Alternatives of mutation in this scenario?


I wrote a computationally-intensive function (get-cand-info below) that is going to be called from pre-existing clojure code written by others.

(defn get-cand-info [model tuple]  ; my code which operates on 'tuple' and a hash-map called 'model'
 ; ....
   cand-info)

;; how my code get-cand-info is going to be called
(defn get-cand-scores [model]
  (let [tuples   (make-tuples model)]    
    (filter identity
        (pmap #(get-cand-info model %) tuples))))

(defn select-cand [model]
  (let [cands-with-scores   (get-cand-scores model)]
    ; Logic to work on cand-with-scores, finally returns one of
    ; the cand-info but not the model
    ))

After writing the new get-cand-info function I realized that it produces identical result hundreds of times for a end-user session, which is really a waste of resources.

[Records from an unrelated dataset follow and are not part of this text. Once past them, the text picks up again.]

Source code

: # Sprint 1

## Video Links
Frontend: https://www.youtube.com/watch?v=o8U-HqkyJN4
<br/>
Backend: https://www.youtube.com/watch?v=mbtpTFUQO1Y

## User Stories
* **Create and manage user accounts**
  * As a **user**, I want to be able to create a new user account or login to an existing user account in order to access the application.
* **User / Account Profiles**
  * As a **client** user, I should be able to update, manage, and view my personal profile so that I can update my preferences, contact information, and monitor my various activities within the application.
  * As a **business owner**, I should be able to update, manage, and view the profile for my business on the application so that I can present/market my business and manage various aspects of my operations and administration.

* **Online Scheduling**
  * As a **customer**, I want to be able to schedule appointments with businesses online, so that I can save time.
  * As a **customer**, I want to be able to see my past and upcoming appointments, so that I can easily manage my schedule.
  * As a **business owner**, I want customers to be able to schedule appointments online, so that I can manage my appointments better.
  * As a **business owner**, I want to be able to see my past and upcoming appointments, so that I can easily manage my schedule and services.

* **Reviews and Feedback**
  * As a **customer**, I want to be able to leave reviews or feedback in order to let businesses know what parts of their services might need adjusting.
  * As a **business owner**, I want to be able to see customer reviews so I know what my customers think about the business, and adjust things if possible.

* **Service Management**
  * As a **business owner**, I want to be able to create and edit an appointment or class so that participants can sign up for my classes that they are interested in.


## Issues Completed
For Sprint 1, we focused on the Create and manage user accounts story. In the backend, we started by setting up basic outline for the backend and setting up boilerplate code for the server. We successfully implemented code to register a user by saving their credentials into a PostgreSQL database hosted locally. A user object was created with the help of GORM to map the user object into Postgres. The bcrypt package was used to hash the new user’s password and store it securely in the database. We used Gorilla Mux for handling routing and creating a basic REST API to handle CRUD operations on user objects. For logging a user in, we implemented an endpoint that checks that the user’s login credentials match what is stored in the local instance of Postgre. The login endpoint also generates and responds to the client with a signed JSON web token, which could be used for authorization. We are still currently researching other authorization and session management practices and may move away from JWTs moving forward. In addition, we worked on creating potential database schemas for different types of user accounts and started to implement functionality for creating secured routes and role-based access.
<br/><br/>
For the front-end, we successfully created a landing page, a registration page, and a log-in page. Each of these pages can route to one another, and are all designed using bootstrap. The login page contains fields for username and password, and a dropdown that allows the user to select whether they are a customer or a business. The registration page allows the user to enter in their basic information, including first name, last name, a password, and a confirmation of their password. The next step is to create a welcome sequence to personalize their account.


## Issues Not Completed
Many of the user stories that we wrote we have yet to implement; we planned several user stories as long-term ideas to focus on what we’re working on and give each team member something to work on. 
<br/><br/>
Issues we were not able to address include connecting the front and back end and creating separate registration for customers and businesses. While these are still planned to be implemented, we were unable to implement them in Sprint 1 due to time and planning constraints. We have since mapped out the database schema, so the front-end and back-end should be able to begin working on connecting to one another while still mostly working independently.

Naturally, I was inclined to consider memoize but didn't want to incur the increased memory usage for the entire life of the program; across all user-sessions it can be a lot of unique data in the cache and the data from one user-session is not valid for another user-session anyway. The 'model' parameter to my function seemed the perfect place to cache the result of get-cand-info as it stores data for one session.
However, if I return an updated model from my function it changes the contract of what my function returns. If I do modify the contract to return a new 'model' map with the new result assoc'ed into it, I would need to update code all the way up the call stack - which means changes to a lot of functions and something I want to avoid.

So I decided to change the model and mutate it in my node:

(defn get-cand [model tuple]  
  ; Fetch the cand-info from the model if available there
  (if-let [cand-info   ((deref (:cand-info model)) tuple)]
     cand-info
     ; Else calculate the cand-info, 
     ; ....
     ;store it in the model and return it
     (do
       (swap! (:cand-info model) assoc tuple cand-info)
       cand-info) ))

This does the job but leaves me wondering

1) Whether there's a better, more clojurey way of solving the problem?

2) Is the mutation likely to result in any performance penalty or other drawback? (I don't have large datasets yet to test the performance).

Would appreciate any insights/comments.

P.S. The user-sessions are typically no longer than 5 minutes, and the size of data to be stored in get-cand-info per session would be under 200 MB which can be GCed as soon as the session is over.


Solution

  • I would do it just like you propose. No need to use dosync & alter with a ref for this. Just use a local atom within each model. It can then be GC'd when the model is no longer being used.


    Update

    One alternative from Java is to used a LinkedHashMap. You can set a max size and override the removeEldestEntry() function to control behavior.


    Note that this syntax is slightly off, but I'm sure you know how to fix it:

    ((deref...